Finished that book "Katerfelto". Katerfelto was a man who was a bit of a magician, witchdoctor, charlatan, gypsy all rolled into one and he had a horse also called Katerfelto. In the book, the horse did escape onto the moor never to be seen again and now I wonder if the Katerfelto they speak about is the fictional one, or was there later on a real Arab stallion called after the book character who really did run on the moor. Must re-read about the history of Exmoor ponies.
Visited family on one day whose rules we have to abide by and who won't go outside in the sun.
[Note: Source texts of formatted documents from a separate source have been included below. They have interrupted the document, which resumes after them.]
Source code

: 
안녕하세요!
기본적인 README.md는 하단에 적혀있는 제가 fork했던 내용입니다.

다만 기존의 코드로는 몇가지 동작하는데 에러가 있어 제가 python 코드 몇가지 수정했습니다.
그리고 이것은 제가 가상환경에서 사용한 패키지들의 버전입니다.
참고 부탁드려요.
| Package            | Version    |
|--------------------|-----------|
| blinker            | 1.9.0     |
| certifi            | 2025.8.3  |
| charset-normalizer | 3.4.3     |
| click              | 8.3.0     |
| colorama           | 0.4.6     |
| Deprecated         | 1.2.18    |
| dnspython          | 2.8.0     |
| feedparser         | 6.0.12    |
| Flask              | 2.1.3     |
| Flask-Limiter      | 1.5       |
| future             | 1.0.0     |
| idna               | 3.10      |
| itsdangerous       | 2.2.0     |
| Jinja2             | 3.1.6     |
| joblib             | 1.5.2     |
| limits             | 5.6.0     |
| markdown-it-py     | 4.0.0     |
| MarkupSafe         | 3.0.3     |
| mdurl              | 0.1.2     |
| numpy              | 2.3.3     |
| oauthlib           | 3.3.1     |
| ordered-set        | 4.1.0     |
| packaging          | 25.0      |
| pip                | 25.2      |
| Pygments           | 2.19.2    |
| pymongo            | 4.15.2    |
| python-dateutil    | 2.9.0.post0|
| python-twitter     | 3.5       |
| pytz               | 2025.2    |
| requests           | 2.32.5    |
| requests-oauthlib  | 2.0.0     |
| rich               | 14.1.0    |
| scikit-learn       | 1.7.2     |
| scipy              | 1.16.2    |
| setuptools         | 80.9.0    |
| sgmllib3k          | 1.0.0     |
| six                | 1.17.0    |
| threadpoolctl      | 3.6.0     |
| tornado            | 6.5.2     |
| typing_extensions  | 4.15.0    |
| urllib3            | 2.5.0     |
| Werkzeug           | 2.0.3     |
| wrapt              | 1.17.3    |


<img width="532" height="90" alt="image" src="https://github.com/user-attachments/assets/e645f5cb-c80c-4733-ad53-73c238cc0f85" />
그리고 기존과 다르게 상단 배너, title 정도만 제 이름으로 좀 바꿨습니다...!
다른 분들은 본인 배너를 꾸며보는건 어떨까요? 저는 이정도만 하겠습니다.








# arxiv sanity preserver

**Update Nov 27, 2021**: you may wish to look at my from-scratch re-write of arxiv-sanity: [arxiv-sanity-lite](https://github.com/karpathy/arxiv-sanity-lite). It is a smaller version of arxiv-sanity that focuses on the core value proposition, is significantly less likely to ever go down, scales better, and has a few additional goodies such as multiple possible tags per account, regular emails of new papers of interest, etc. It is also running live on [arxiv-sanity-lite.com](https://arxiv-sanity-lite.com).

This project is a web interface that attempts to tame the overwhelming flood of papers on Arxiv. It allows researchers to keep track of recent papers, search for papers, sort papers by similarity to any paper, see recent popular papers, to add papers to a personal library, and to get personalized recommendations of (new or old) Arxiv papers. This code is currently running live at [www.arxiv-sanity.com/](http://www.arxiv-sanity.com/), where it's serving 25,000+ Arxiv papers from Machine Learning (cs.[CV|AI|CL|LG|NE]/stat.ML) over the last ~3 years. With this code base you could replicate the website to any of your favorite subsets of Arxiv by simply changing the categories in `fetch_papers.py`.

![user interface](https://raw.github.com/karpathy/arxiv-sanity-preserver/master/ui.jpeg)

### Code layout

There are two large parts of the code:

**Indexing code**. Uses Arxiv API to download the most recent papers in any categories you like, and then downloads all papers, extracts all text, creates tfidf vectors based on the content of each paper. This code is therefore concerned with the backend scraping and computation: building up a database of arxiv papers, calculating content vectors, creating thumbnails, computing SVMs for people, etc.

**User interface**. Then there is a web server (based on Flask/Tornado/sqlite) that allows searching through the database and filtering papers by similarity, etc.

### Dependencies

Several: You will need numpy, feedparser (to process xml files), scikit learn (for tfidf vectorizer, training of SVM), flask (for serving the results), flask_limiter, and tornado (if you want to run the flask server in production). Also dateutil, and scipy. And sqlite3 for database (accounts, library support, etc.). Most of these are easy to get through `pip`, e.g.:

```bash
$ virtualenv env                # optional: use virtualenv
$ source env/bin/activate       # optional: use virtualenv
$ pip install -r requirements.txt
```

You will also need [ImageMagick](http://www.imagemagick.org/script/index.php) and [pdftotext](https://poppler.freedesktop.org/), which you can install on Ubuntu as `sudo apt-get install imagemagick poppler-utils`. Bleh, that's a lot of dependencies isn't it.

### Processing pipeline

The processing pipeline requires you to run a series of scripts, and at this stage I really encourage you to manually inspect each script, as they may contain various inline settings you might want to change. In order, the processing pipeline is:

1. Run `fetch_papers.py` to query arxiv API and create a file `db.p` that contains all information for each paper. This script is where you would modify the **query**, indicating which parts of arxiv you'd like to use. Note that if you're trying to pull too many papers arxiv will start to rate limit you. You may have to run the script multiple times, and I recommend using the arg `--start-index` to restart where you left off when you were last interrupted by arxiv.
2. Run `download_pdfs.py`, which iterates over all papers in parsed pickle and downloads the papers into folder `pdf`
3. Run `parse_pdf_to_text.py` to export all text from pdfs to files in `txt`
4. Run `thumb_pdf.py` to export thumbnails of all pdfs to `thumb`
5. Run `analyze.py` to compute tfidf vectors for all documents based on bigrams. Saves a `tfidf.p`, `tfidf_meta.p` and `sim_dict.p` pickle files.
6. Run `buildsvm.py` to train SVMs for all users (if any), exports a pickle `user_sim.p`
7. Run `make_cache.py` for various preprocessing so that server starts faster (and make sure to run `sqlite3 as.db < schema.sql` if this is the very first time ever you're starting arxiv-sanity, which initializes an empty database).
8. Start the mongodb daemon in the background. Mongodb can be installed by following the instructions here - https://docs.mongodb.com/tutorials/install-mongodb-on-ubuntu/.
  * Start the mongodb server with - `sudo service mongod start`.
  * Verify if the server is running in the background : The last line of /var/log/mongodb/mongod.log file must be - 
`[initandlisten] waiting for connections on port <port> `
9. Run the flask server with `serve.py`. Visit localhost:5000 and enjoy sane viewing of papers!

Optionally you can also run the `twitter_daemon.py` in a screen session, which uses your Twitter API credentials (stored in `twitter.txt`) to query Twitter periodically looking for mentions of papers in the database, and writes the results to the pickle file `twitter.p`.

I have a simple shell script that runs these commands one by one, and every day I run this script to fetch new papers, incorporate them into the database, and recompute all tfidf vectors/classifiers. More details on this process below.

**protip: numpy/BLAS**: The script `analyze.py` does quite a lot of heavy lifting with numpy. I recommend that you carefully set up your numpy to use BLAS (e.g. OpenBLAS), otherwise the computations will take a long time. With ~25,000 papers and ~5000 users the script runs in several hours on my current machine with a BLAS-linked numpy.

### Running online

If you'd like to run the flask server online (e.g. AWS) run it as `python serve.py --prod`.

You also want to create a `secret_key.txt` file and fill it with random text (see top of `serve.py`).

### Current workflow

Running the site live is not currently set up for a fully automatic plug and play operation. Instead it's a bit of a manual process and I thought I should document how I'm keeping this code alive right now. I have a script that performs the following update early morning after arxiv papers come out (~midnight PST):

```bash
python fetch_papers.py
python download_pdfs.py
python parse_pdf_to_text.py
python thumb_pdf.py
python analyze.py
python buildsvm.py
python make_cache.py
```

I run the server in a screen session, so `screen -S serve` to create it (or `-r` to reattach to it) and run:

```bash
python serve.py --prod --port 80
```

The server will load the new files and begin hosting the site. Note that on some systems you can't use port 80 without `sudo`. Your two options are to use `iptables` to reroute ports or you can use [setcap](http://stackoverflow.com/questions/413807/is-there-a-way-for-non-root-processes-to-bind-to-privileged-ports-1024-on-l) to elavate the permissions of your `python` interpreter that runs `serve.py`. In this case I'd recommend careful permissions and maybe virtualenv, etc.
Did get out for a short walk however. Went for a meal. Nearly had coq au vin but it was one of those days when I just really fancy something tomatoey, garlicky, juicy and cheesy so I chose spinach and ricotta canelloni. I always expect 3 canelloni tubes but here were four and there was lots of tasty sauce. The pasta was a very tiny bit undercooked, however. For pudding I had trifle. Very nice too but I couldn't taste any alcohol and thought it didn't have quite enough cream on top.
Made a pudding from my Pudding Club book - toffee apple pudding. However I made it with rhubard and also the Golden Syrup was best before end of 1996 which hubby noticed so I couldn't use it. (Would I have used it if he hadn't noticed? I didn't get that far). Also it involves suet. I can't face using suet except in Christmas pudding and mincemeat so I did my usual compromise. It was really very nice and next time I will make sure I have Golden Syrup in it and will try it with apples.

Thursday, 16 April 2009

Moans and favourites

Felt a moan coming on this lunchtime when out shopping. Why is it that that when people approach 2 abreast or more, it's always me who ends up getting out of the way? When it's their children or their dogs for which I have to move, that's even more annoying.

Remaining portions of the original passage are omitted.